Benglis’s work has been the subject of recent solo exhibitions at major museums around the world, including the Nasher Sculpture Center, Dallas, Texas (2022); National Gallery of Art, Washington D.C. (2021); Museum of Cycladic Art, Athens, Greece (2019); Kistefos-Museet, Jevnaker, Norway (2018); Museo Internacional del Barroco, Puebla, Mexico (2016); Bergen Assembly, KODE Art Museums of Bergen, Norway (2016); Aspen Art Museum, Aspen, CO (2016); Hepworth Wakefield, West Yorkshire, UK (2015); and Storm King Art Center, Mountainville, NY (2015).

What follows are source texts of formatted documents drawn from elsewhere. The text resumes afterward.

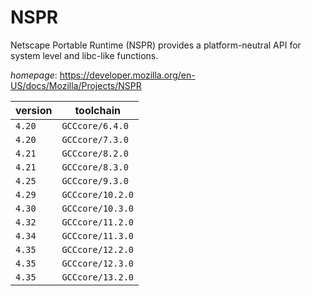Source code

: # NSPR

Netscape Portable Runtime (NSPR) provides a platform-neutral API for system level  and libc-like functions.

*homepage*: <https://developer.mozilla.org/en-US/docs/Mozilla/Projects/NSPR>

version | toolchain
--------|----------
``4.20`` | ``GCCcore/6.4.0``
``4.20`` | ``GCCcore/7.3.0``
``4.21`` | ``GCCcore/8.2.0``
``4.21`` | ``GCCcore/8.3.0``
``4.25`` | ``GCCcore/9.3.0``
``4.29`` | ``GCCcore/10.2.0``
``4.30`` | ``GCCcore/10.3.0``
``4.32`` | ``GCCcore/11.2.0``
``4.34`` | ``GCCcore/11.3.0``
``4.35`` | ``GCCcore/12.2.0``
``4.35`` | ``GCCcore/12.3.0``
``4.35`` | ``GCCcore/13.2.0``

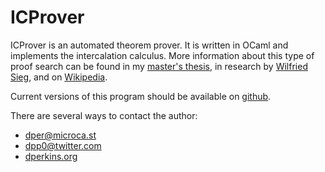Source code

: ICProver
========

ICProver is an automated theorem prover.  It is written in OCaml and implements the intercalation calculus.  More information about this type of proof search can be found in my [master's thesis](https://archive.org/details/thesis_201502), in research by [Wilfried Sieg](http://www.hss.cmu.edu/philosophy/faculty-sieg.php), and on [Wikipedia](http://en.wikipedia.org/wiki/Natural_deduction).

Current versions of this program should be available on [github](https://github.com/dper/icprover).

There are several ways to contact the author:

* [dper@microca.st](https://microca.st/dper)
* [dpp0@twitter.com](https://twitter.com/dpp0)
* [dperkins.org](https://dperkins.org)
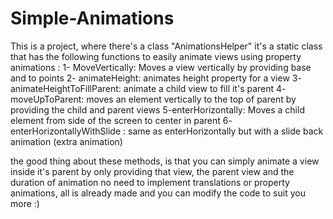 # Simple-Animations
This is a project, where there's a class "AnimationsHelper" it's a static class that has the following functions to easily animate views using property animations
:
1- MoveVertically:  Moves  a view vertically by providing base and to points
2- animateHeight: animates height property for a view
3- animateHeightToFillParent: animate a child view to fill it's parent
4- moveUpToParent: moves an element vertically to the top of parent by providing the child and parent views
5-enterHorizontally: Moves a child element from side of the screen to center in parent
6- enterHorizontallyWithSlide : same as enterHorizontally but with a slide back animation (extra animation)

the good thing about these methods, is that you can simply animate a view inside it's parent by only providing that view, the parent view and the duration of animation
no need to implement translations or property animations, all is already made and you can modify the code to suit you more :)

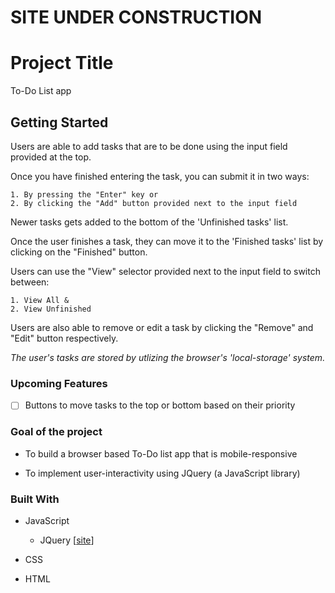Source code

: # SITE UNDER CONSTRUCTION

# Project Title

To-Do List app

## Getting Started

Users are able to add tasks that are to be done using the input field provided at the top.

Once you have finished entering the task, you can submit it in two ways:

    1. By pressing the "Enter" key or
    2. By clicking the "Add" button provided next to the input field

Newer tasks gets added to the bottom of the 'Unfinished tasks' list.

Once the user finishes a task, they can move it to the 'Finished tasks' list by clicking on the "Finished" button.

Users can use the "View" selector provided next to the input field to switch between:

    1. View All &
    2. View Unfinished

Users are also able to remove or edit a task by clicking the "Remove" and "Edit" button respectively.

_The user's tasks are stored by utlizing the browser's 'local-storage' system._

### Upcoming Features

- [ ] Buttons to move tasks to the top or bottom based on their priority

### Goal of the project

- To build a browser based To-Do list app that is mobile-responsive

- To implement user-interactivity using JQuery (a JavaScript library)

### Built With

- JavaScript

  - JQuery [[site](https://jquery.com/)]

- CSS

- HTML
  ​
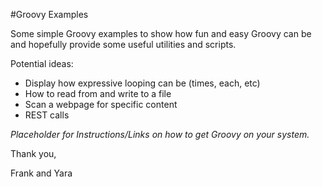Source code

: #Groovy Examples

Some simple Groovy examples to show how fun and easy Groovy can be 
and hopefully provide some useful utilities and scripts.

Potential ideas:
- Display how expressive looping can be (times, each, etc)
- How to read from and write to a file
- Scan a webpage for specific content
- REST calls

*Placeholder for Instructions/Links on how to get Groovy on your system.*

Thank you,

Frank and Yara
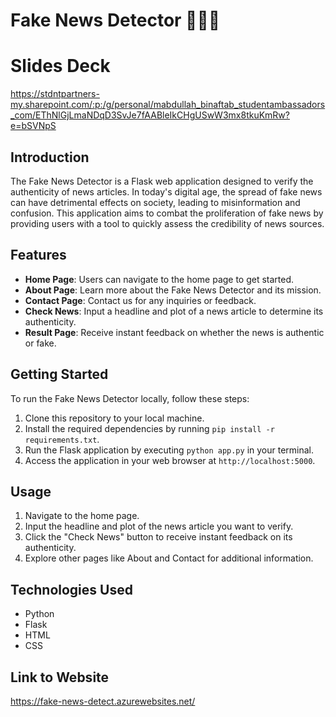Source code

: # Fake News Detector 📰✅❌

# Slides Deck
https://stdntpartners-my.sharepoint.com/:p:/g/personal/mabdullah_binaftab_studentambassadors_com/EThNlGjLmaNDqD3SvJe7fAABleIkCHgUSwW3mx8tkuKmRw?e=bSVNpS

## Introduction
The Fake News Detector is a Flask web application designed to verify the authenticity of news articles. In today's digital age, the spread of fake news can have detrimental effects on society, leading to misinformation and confusion. This application aims to combat the proliferation of fake news by providing users with a tool to quickly assess the credibility of news sources.

## Features
- **Home Page**: Users can navigate to the home page to get started.
- **About Page**: Learn more about the Fake News Detector and its mission.
- **Contact Page**: Contact us for any inquiries or feedback.
- **Check News**: Input a headline and plot of a news article to determine its authenticity.
- **Result Page**: Receive instant feedback on whether the news is authentic or fake.

## Getting Started
To run the Fake News Detector locally, follow these steps:
1. Clone this repository to your local machine.
2. Install the required dependencies by running `pip install -r requirements.txt`.
3. Run the Flask application by executing `python app.py` in your terminal.
4. Access the application in your web browser at `http://localhost:5000`.

## Usage
1. Navigate to the home page.
2. Input the headline and plot of the news article you want to verify.
3. Click the "Check News" button to receive instant feedback on its authenticity.
4. Explore other pages like About and Contact for additional information.

## Technologies Used
- Python
- Flask
- HTML
- CSS

## Link to Website
https://fake-news-detect.azurewebsites.net/
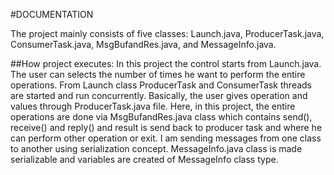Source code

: #DOCUMENTATION

The project mainly consists of five classes: Launch.java, ProducerTask.java, ConsumerTask.java, MsgBufandRes.java, and MessageInfo.java.

##How project executes:
In this project the control starts from Launch.java. The user can selects the number of times he want to perform the entire operations. From Launch class ProducerTask and ConsumerTask threads are started and run concurrently. Basically, the user gives operation and values through ProducerTask.java file.
Here, in this project, the entire operations are done via MsgBufandRes.java class which contains send(), receive() and reply() and result is send back to producer task and where he can perform other operation or exit.
I am sending messages from one class to another using serialization concept. MessageInfo.java class is made serializable and variables are created of MessageInfo class type.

Benglis is the recipient of a Guggenheim Fellowship and two National Endowment for the Arts grants, among other commendations. Her work is held in numerous public collections including Dallas Museum of Art, Dallas, TX; Detroit Institute of Arts, Detroit, MI; High Museum of Art, Atlanta, GA; Hirshhorn Museum and Sculpture Garden, Washington, D.C.; Los Angeles County Museum of Art, Los Angeles, CA; Museum of Contemporary Art, Los Angeles, CA; Museum of Fine Arts, Boston, MA; Museum of Fine Arts, Houston, TX; Museum of Modern Art, New York, NY; Metropolitan Museum of Art, New York, NY; National Gallery of Art, Washington D.C.; National Gallery of Victoria, Melbourne, Australia; New Orleans Museum of Art, New Orleans, LA; Philadelphia Museum of Art, Philadelphia, PA; San Francisco Museum of Modern Art, San Francisco, CA; Solomon R. Guggenheim Museum, New York, NY; Tate Modern, London, UK; Walker Art Center, Minneapolis, MN; and Whitney Museum of American Art, New York, NY.